**Exercise prompt:**
Below are some records; reproduce them exactly.

**Records for this exercise:**
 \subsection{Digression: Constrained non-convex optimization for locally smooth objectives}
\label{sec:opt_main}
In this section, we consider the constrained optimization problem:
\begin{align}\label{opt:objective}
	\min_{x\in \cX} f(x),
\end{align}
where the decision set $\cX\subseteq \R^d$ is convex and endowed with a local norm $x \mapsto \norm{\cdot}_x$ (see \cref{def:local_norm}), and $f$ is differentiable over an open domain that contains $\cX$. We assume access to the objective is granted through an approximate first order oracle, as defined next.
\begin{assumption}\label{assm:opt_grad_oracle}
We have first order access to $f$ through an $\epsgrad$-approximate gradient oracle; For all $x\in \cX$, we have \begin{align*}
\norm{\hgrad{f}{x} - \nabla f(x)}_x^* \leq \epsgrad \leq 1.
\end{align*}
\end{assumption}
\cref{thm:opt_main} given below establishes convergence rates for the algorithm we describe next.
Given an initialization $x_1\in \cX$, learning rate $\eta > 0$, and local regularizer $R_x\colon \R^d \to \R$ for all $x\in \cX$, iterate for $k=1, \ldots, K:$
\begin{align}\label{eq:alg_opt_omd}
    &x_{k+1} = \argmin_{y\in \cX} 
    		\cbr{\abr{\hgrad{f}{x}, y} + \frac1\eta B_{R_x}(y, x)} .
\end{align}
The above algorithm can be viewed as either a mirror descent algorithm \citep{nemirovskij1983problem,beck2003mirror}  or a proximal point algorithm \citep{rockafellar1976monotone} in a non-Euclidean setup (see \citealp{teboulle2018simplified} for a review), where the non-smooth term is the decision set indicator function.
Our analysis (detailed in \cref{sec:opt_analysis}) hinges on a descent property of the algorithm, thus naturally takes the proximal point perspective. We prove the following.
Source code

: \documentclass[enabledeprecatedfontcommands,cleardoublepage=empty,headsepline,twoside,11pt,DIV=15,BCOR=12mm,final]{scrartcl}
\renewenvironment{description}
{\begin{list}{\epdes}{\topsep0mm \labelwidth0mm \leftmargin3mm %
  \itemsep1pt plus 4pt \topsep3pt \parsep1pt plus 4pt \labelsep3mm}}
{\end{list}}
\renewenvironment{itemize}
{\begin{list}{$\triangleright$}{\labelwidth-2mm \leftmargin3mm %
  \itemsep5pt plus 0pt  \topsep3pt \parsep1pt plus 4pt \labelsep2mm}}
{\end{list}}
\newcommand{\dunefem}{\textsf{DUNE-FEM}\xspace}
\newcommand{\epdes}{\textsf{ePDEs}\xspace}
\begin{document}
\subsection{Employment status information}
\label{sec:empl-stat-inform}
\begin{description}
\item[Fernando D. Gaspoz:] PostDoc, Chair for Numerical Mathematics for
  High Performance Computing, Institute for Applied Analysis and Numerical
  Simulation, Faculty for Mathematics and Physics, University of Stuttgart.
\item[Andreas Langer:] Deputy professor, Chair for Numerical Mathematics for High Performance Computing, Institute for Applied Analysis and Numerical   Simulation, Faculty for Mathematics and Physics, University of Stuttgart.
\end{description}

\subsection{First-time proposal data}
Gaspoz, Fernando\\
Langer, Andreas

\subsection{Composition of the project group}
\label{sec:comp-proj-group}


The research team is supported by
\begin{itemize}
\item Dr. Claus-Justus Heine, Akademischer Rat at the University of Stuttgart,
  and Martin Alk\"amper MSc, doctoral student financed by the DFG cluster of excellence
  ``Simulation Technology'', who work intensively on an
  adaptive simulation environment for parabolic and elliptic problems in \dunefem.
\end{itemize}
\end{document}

**Response to this task:**
 \subsection{Digression: Constrained non-convex optimization for locally smooth objectives}
\label{sec:opt_main}
In this section, we consider the constrained optimization problem:
\begin{align}\label{opt:objective}
	\min_{x\in \cX} f(x),
\end{align}
where the decision set $\cX\subseteq \R^d$ is convex and endowed with a local norm $x \mapsto \norm{\cdot}_x$ (see \cref{def:local_norm}), and $f$ is differentiable over an open domain that contains $\cX$. We assume access to the objective is granted through an approximate first order oracle, as defined next.
\begin{assumption}\label{assm:opt_grad_oracle}
We have first order access to $f$ through an $\epsgrad$-approximate gradient oracle; For all $x\in \cX$, we have \begin{align*}
\norm{\hgrad{f}{x} - \nabla f(x)}_x^* \leq \epsgrad \leq 1.
\end{align*}
\end{assumption}
\cref{thm:opt_main} given below establishes convergence rates for the algorithm we describe next.
Given an initialization $x_1\in \cX$, learning rate $\eta > 0$, and local regularizer $R_x\colon \R^d \to \R$ for all $x\in \cX$, iterate for $k=1, \ldots, K:$
\begin{align}\label{eq:alg_opt_omd}
    &x_{k+1} = \argmin_{y\in \cX} 
    		\cbr{\abr{\hgrad{f}{x}, y} + \frac1\eta B_{R_x}(y, x)} .
\end{align}
The above algorithm can be viewed as either a mirror descent algorithm \citep{nemirovskij1983problem,beck2003mirror}  or a proximal point algorithm \citep{rockafellar1976monotone} in a non-Euclidean setup (see \citealp{teboulle2018simplified} for a review), where the non-smooth term is the decision set indicator function.
Our analysis (detailed in \cref{sec:opt_analysis}) hinges on a descent property of the algorithm, thus naturally takes the proximal point perspective. We prove the following.
Source code

: \documentclass[enabledeprecatedfontcommands,cleardoublepage=empty,headsepline,twoside,11pt,DIV=15,BCOR=12mm,final]{scrartcl}
\renewenvironment{description}
{\begin{list}{\epdes}{\topsep0mm \labelwidth0mm \leftmargin3mm %
  \itemsep1pt plus 4pt \topsep3pt \parsep1pt plus 4pt \labelsep3mm}}
{\end{list}}
\renewenvironment{itemize}
{\begin{list}{$\triangleright$}{\labelwidth-2mm \leftmargin3mm %
  \itemsep5pt plus 0pt  \topsep3pt \parsep1pt plus 4pt \labelsep2mm}}
{\end{list}}
\newcommand{\dunefem}{\textsf{DUNE-FEM}\xspace}
\newcommand{\epdes}{\textsf{ePDEs}\xspace}
\begin{document}
\subsection{Employment status information}
\label{sec:empl-stat-inform}
\begin{description}
\item[Fernando D. Gaspoz:] PostDoc, Chair for Numerical Mathematics for
  High Performance Computing, Institute for Applied Analysis and Numerical
  Simulation, Faculty for Mathematics and Physics, University of Stuttgart.
\item[Andreas Langer:] Deputy professor, Chair for Numerical Mathematics for High Performance Computing, Institute for Applied Analysis and Numerical   Simulation, Faculty for Mathematics and Physics, University of Stuttgart.
\end{description}

\subsection{First-time proposal data}
Gaspoz, Fernando\\
Langer, Andreas

\subsection{Composition of the project group}
\label{sec:comp-proj-group}


The research team is supported by
\begin{itemize}
\item Dr. Claus-Justus Heine, Akademischer Rat at the University of Stuttgart,
  and Martin Alk\"amper MSc, doctoral student financed by the DFG cluster of excellence
  ``Simulation Technology'', who work intensively on an
  adaptive simulation environment for parabolic and elliptic problems in \dunefem.
\end{itemize}
\end{document}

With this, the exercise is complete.